Provided records START

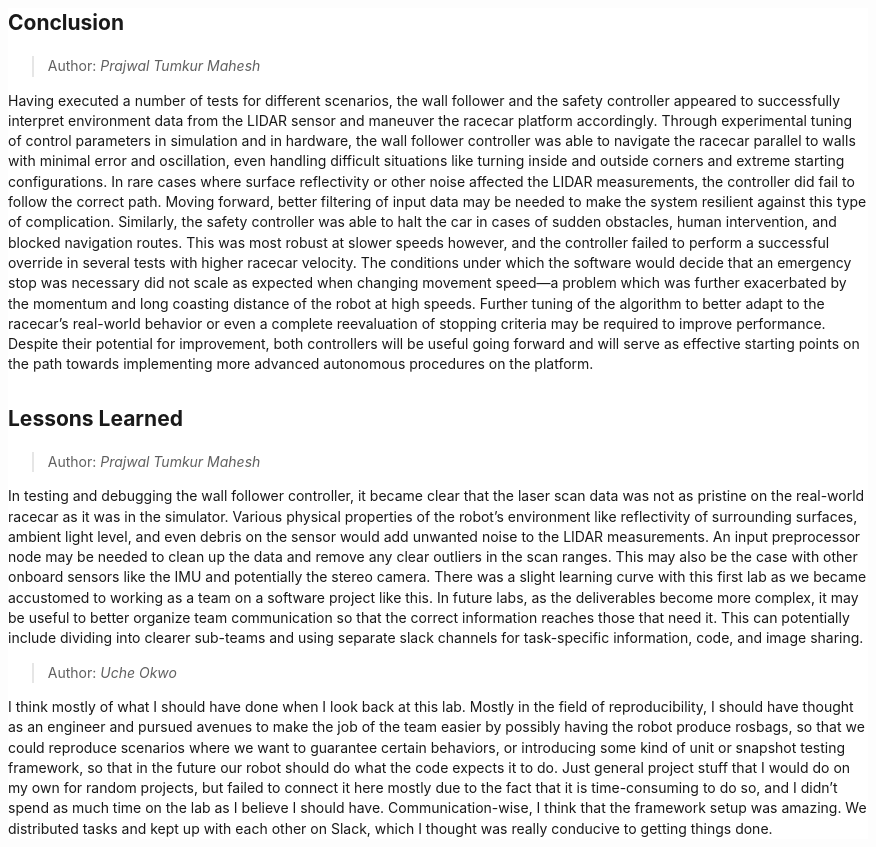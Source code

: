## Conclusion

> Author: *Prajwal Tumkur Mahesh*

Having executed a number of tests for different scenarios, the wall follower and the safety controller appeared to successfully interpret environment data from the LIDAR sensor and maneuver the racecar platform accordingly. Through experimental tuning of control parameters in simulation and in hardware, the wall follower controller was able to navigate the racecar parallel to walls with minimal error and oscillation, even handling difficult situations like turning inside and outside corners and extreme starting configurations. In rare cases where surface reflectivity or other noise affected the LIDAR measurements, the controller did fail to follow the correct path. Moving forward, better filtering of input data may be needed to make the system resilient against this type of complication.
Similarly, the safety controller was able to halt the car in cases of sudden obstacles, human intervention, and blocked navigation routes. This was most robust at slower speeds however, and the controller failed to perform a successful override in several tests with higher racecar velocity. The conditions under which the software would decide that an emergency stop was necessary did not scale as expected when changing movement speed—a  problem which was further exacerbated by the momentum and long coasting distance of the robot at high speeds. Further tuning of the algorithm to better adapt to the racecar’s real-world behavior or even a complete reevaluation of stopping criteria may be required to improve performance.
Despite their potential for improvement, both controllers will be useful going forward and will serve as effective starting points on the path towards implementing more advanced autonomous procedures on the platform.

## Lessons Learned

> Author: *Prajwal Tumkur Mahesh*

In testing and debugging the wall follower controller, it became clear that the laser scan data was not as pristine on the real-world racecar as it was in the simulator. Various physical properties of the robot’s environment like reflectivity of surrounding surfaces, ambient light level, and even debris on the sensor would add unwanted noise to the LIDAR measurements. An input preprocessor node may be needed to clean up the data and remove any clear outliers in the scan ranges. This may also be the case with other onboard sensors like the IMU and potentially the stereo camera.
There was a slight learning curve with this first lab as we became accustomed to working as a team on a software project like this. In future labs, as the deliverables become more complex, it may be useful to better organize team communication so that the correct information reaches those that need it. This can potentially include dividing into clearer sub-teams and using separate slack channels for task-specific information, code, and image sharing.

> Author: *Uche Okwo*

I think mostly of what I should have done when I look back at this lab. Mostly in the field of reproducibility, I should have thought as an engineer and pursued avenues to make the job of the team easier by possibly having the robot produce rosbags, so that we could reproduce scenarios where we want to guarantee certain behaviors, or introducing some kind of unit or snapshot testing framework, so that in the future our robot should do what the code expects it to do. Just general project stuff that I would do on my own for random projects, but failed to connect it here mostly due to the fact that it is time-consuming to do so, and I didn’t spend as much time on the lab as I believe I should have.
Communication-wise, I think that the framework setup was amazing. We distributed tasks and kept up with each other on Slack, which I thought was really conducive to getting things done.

Provided records END

* [Description of the task]:
The answer must consist only of the lines from the beginning of the entries above through the line that holds "Similarly, the safety", reproduced exactly and without pictures.

* [Expected output]:
Source code

:## Conclusion

> Author: *Prajwal Tumkur Mahesh*

Having executed a number of tests for different scenarios, the wall follower and the safety controller appeared to successfully interpret environment data from the LIDAR sensor and maneuver the racecar platform accordingly. Through experimental tuning of control parameters in simulation and in hardware, the wall follower controller was able to navigate the racecar parallel to walls with minimal error and oscillation, even handling difficult situations like turning inside and outside corners and extreme starting configurations. In rare cases where surface reflectivity or other noise affected the LIDAR measurements, the controller did fail to follow the correct path. Moving forward, better filtering of input data may be needed to make the system resilient against this type of complication.
Similarly, the safety controller was able to halt the car in cases of sudden obstacles, human intervention, and blocked navigation routes. This was most robust at slower speeds however, and the controller failed to perform a successful override in several tests with higher racecar velocity. The conditions under which the software would decide that an emergency stop was necessary did not scale as expected when changing movement speed—a  problem which was further exacerbated by the momentum and long coasting distance of the robot at high speeds. Further tuning of the algorithm to better adapt to the racecar’s real-world behavior or even a complete reevaluation of stopping criteria may be required to improve performance.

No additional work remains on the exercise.